Shirley Jackson, 1916-1965, one of the most brilliant and influential authors of the twentieth century, is widely acclaimed for her stories and novels of the supernatural, including the well-known short story “The Lottery” and the best-selling novel “The Haunting of Hill House.”
Shirley Jackson was born in San Francisco on December 14, 1916, and spent her childhood in nearby Burlingame, California, where she began writing poetry and short stories as a young teenager. Her family moved East when she was seventeen, and she attended the University of Rochester. After a year, in 1936, she withdrew and spent a year at home practicing writing, producing a minimum of a thousand words a day.
She entered Syracuse University in 1937, where she published her first story, “Janice,” and was soon appointed fiction editor of the campus humor magazine. After winning a poetry contest at Syracuse she met her future husband, young aspiring literary critic Stanley Edgar Hyman, and together they founded a literary magazine, Spectre, with Hyman as editor. Both graduated in 1940 and moved to New York’s Greenwich Village, where Shirley wrote without fail every day while they both worked odd jobs. She began having her stories published in The New Republic and The New Yorker, and the first of their four children was born. In 1944 Jackson’s story “Come Dance With Me in Ireland” was chosen for Best American Short Stories.

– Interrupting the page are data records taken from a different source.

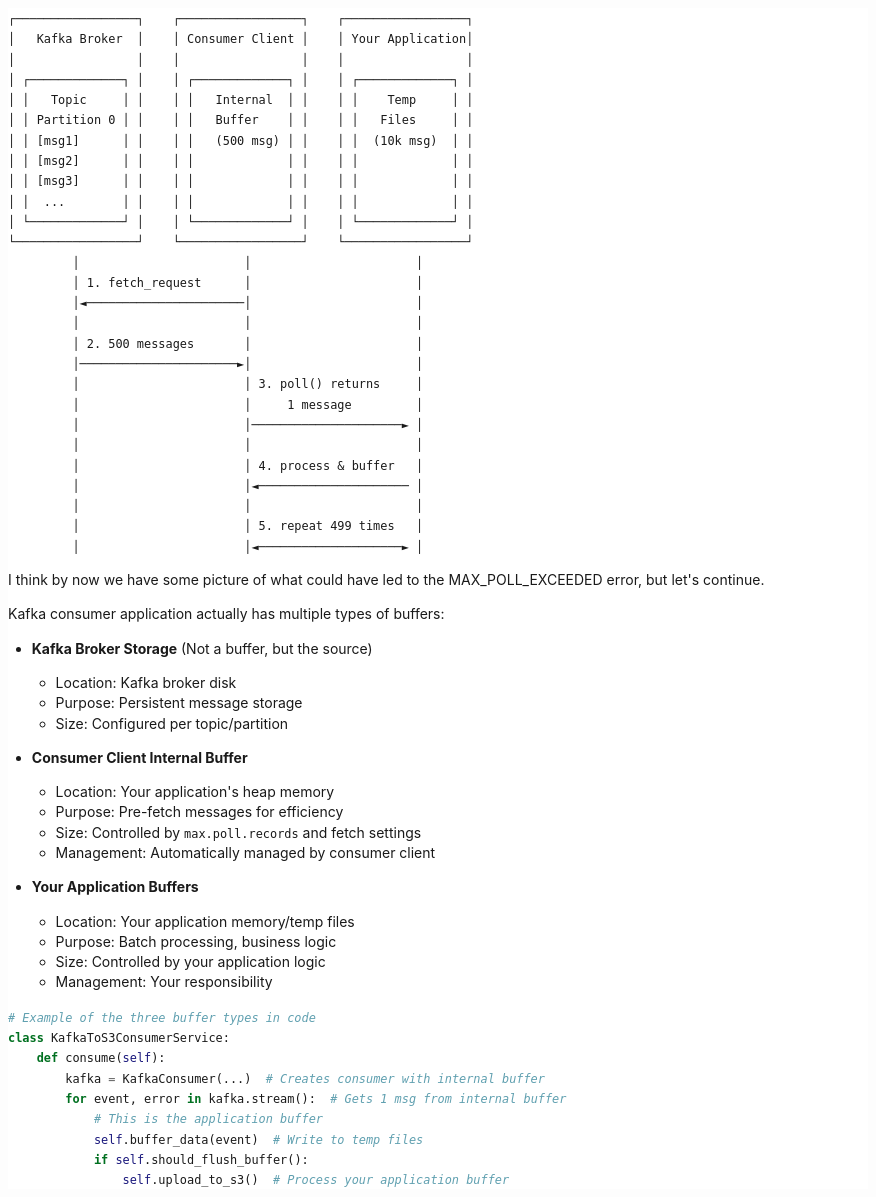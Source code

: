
 ```
┌─────────────────┐    ┌─────────────────┐    ┌─────────────────┐
│   Kafka Broker  │    │ Consumer Client │    │ Your Application│
│                 │    │                 │    │                 │
│ ┌─────────────┐ │    │ ┌─────────────┐ │    │ ┌─────────────┐ │
│ │   Topic     │ │    │ │   Internal  │ │    │ │    Temp     │ │
│ │ Partition 0 │ │    │ │   Buffer    │ │    │ │   Files     │ │
│ │ [msg1]      │ │    │ │   (500 msg) │ │    │ │  (10k msg)  │ │
│ │ [msg2]      │ │    │ │             │ │    │ │             │ │
│ │ [msg3]      │ │    │ │             │ │    │ │             │ │
│ │  ...        │ │    │ │             │ │    │ │             │ │
│ └─────────────┘ │    │ └─────────────┘ │    │ └─────────────┘ │
└─────────────────┘    └─────────────────┘    └─────────────────┘
         │                       │                       │
         │ 1. fetch_request      │                       │
         │◄──────────────────────│                       │
         │                       │                       │
         │ 2. 500 messages       │                       │
         │──────────────────────►│                       │
         │                       │ 3. poll() returns     │
         │                       │     1 message         │
         │                       │─────────────────────► │
         │                       │                       │
         │                       │ 4. process & buffer   │
         │                       │◄───────────────────── │
         │                       │                       │
         │                       │ 5. repeat 499 times   │
         │                       │◄────────────────────► │
```

I think by now we have some picture of what could have led to the MAX_POLL_EXCEEDED error, but let's continue. 

Kafka consumer application actually has multiple types of buffers:

* **Kafka Broker Storage** (Not a buffer, but the source)
  * Location: Kafka broker disk
  * Purpose: Persistent message storage
  * Size: Configured per topic/partition

* **Consumer Client Internal Buffer**
  * Location: Your application's heap memory
  * Purpose: Pre-fetch messages for efficiency
  * Size: Controlled by `max.poll.records` and fetch settings
  * Management: Automatically managed by consumer client

* **Your Application Buffers**
  * Location: Your application memory/temp files
  * Purpose: Batch processing, business logic
  * Size: Controlled by your application logic
  * Management: Your responsibility

```python
# Example of the three buffer types in code
class KafkaToS3ConsumerService:
    def consume(self):
        kafka = KafkaConsumer(...)  # Creates consumer with internal buffer
        for event, error in kafka.stream():  # Gets 1 msg from internal buffer
            # This is the application buffer
            self.buffer_data(event)  # Write to temp files
            if self.should_flush_buffer():
                self.upload_to_s3()  # Process your application buffer
```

In 1945, Stanley Hyman was offered a teaching position at Bennington College, and they moved into an old house in North Bennington, Vermont, where Shirley continued her daily writing while raising children and running a household. Her first novel, The Road Through The Wall, was published in 1948. That same year The New Yorker published Jackson’s iconic story, “The Lottery,” which generated the largest volume of mail ever received by the magazine---before or since---almost all of it hateful. “The Lottery” has since been published in dozens of languages, and is still required reading in U.S. high schools. It is possibly the most well-known short story of the 20th Century. Continue reading from Shirley Jackson Official
Shirley Jackson (Encyclopedia Britannica)
Shirley Jackson (Encyclopedia)
The Hidden History of 18 Indian Hill Road (Dan Woog's 06880)
Shirley Jackson’s 18 Indian Hill Road: The Sequel (Dan Woog's 06880)
My Niece Is Probably the Reincarnation of Shirley Jackson (Lit Hub)
Shirley Jackson: A Chronology and a Supplementary Checklist (JSTOR)
Why Shirley Jackson’s Horror Speaks to our Times (The Guardian)
The Lottery by Shirley Jackson (The New Yorker)
75 Years After ‘The Lottery’ Was Published, the Chills Linger (NY Times)
Listen to the Only Recording of Shirley Jackson’s Voice (Lit Hub)
New 'Shirley' Movie Is Only Part of Her Story (Esquire)
Shirley Jackson (The Village of North Bennington, VT)
Ruth Franklin: Shirley Jackson and the Madness of Mid-Century Womanhood (Guernica Magazine)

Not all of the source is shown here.